Task to complete: Every line with the string "reprimanding" should be copied from the data.

(Saved entries)
────────────────────

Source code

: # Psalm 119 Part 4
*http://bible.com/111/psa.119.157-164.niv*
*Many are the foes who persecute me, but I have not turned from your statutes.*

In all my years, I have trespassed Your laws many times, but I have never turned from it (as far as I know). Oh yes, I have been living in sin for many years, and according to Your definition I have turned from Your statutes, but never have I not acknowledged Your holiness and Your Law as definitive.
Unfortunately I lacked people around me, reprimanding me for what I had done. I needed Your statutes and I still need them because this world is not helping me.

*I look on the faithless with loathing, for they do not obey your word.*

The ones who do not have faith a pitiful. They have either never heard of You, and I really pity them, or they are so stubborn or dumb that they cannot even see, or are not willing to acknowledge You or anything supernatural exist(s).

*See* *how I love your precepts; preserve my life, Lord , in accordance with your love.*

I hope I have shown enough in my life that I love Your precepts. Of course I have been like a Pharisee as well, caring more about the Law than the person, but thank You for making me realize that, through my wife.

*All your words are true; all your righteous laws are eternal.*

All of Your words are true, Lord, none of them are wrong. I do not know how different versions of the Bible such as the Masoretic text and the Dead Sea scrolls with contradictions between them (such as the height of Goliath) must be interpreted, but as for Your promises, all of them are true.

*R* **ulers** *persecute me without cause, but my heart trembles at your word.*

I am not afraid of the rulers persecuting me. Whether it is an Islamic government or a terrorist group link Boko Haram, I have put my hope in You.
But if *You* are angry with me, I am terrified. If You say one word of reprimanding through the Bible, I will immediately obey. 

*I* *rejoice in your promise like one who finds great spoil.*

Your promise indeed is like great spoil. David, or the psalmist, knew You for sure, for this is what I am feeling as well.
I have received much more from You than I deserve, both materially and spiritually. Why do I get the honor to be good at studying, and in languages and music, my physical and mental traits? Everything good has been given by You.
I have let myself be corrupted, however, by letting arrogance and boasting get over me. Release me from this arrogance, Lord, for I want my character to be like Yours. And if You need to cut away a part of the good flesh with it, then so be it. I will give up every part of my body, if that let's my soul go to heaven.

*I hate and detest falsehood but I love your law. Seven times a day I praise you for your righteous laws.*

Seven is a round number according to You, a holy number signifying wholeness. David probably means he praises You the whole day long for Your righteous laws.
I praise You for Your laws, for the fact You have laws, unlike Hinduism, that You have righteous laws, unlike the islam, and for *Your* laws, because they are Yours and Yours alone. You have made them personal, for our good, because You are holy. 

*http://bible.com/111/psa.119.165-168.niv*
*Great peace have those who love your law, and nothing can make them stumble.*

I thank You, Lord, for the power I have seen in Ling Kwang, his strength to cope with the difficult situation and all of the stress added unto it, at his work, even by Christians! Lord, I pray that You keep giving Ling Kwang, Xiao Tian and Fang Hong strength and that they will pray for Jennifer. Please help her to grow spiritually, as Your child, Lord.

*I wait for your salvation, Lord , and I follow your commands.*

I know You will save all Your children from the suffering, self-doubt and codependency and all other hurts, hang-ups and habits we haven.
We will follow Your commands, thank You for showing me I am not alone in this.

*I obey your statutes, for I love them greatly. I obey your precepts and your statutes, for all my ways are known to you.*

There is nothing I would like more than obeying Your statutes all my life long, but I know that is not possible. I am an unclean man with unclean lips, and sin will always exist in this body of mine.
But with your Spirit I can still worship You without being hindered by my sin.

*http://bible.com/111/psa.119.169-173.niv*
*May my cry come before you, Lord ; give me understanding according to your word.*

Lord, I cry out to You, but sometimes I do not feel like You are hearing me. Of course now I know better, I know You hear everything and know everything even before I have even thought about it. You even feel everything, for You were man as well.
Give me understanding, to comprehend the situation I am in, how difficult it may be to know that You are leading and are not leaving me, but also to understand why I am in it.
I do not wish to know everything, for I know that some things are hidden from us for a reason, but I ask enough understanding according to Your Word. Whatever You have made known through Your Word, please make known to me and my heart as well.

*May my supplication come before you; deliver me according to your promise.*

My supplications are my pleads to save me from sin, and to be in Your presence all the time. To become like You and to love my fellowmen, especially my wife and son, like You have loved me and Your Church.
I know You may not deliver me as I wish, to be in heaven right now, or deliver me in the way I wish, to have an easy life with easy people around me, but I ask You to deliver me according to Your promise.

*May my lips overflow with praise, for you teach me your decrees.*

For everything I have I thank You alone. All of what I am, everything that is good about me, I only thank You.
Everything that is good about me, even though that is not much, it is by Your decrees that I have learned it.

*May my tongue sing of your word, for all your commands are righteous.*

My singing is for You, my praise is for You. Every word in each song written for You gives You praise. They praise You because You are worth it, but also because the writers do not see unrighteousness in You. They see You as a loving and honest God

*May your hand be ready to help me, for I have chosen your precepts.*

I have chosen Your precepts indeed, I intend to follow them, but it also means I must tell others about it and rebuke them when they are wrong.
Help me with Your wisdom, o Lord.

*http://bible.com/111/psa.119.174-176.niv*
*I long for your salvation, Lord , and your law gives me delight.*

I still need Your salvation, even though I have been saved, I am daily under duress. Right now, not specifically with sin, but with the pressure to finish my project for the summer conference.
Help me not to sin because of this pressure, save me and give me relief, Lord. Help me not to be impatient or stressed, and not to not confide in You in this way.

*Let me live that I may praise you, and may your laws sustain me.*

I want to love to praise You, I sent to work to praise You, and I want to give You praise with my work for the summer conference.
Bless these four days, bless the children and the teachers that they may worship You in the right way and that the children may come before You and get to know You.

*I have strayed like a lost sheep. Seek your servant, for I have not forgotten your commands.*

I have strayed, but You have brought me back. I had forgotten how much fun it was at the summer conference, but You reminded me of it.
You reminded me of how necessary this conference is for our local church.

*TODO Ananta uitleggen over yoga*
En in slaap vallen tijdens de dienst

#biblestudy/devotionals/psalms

────────────────────

Answer section:
Unfortunately I lacked people around me, reprimanding me for what I had done. I needed Your statutes and I still need them because this world is not helping me.
But if *You* are angry with me, I am terrified. If You say one word of reprimanding through the Bible, I will immediately obey. 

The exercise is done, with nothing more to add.